AIM OF THE TASK — Two lines below mark the span: the one containing "take place automatically." and the one containing "State management solution". Set down both, plus every line between, exactly as they stand, and nothing else.

INPUT DATA —

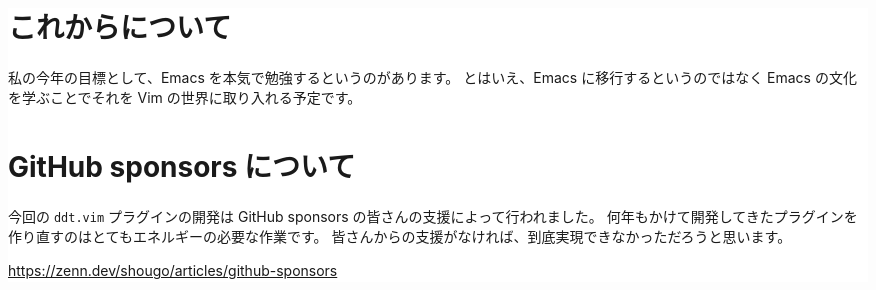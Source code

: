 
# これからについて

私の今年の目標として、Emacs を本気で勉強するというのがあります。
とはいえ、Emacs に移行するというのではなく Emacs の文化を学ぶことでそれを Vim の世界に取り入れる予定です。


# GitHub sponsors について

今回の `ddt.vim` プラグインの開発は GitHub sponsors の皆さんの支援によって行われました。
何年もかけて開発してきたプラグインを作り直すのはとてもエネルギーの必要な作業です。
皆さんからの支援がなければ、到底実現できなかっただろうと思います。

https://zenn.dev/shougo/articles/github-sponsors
==
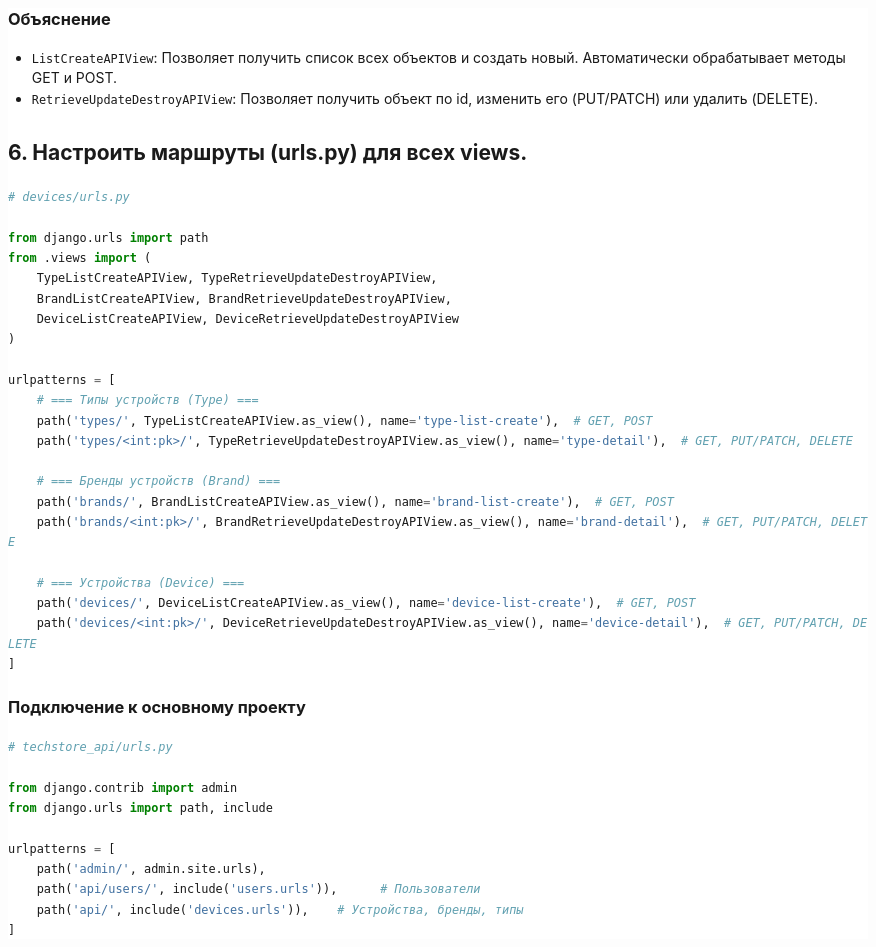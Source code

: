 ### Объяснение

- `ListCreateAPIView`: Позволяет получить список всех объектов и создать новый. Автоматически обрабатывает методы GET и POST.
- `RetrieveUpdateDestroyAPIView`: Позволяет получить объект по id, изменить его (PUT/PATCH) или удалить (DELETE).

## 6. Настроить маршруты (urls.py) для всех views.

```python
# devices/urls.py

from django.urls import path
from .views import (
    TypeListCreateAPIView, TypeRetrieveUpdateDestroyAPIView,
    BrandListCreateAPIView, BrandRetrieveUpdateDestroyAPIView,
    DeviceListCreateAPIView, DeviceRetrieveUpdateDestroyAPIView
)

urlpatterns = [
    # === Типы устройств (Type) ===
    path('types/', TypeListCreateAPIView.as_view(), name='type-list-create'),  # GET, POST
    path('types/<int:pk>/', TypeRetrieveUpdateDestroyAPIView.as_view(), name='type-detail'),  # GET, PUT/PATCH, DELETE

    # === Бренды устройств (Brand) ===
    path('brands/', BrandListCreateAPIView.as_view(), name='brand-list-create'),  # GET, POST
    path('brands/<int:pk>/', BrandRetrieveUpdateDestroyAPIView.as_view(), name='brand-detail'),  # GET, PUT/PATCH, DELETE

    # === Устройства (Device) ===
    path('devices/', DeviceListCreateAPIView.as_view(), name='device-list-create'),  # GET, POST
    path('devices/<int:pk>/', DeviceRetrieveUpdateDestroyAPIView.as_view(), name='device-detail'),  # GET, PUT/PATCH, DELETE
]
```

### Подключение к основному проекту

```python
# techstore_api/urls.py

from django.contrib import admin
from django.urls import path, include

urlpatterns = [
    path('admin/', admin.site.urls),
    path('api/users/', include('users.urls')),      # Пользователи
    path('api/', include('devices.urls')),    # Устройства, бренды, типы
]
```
* * *
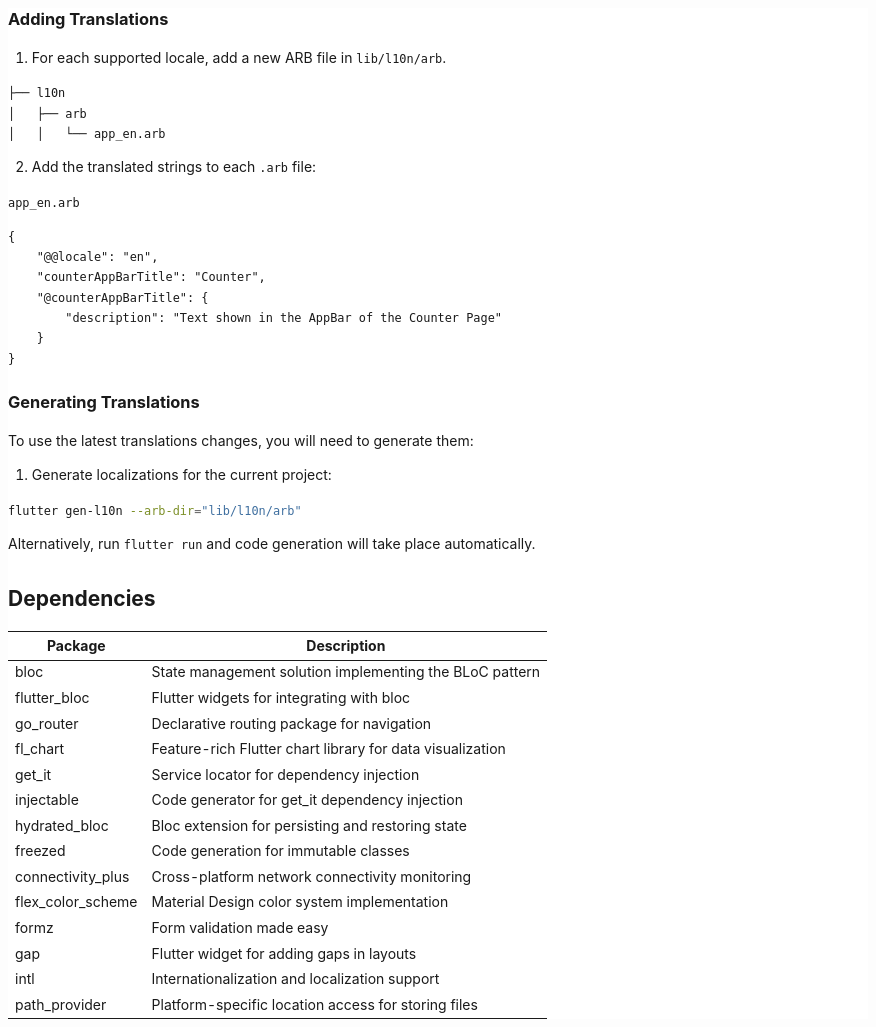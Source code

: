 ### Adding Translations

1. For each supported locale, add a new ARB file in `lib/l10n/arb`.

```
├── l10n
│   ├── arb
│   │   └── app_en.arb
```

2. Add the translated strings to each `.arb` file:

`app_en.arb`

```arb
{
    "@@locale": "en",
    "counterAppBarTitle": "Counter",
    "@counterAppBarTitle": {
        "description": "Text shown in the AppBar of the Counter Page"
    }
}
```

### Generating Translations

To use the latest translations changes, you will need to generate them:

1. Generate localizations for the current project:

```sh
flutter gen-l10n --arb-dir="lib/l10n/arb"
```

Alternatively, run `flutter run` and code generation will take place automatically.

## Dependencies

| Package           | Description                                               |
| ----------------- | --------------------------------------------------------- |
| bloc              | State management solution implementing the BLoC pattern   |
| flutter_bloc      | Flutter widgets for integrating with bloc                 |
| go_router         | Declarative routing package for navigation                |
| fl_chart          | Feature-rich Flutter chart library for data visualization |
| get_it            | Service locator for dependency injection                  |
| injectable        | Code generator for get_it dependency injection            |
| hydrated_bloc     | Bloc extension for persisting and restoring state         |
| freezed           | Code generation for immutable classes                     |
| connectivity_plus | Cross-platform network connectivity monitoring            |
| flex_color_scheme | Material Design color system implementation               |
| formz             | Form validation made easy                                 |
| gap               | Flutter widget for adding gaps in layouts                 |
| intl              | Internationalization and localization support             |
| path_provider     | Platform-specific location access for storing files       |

REPLY TO THE EXERCISE —
Alternatively, run `flutter run` and code generation will take place automatically.

## Dependencies

| Package           | Description                                               |
| ----------------- | --------------------------------------------------------- |
| bloc              | State management solution implementing the BLoC pattern   |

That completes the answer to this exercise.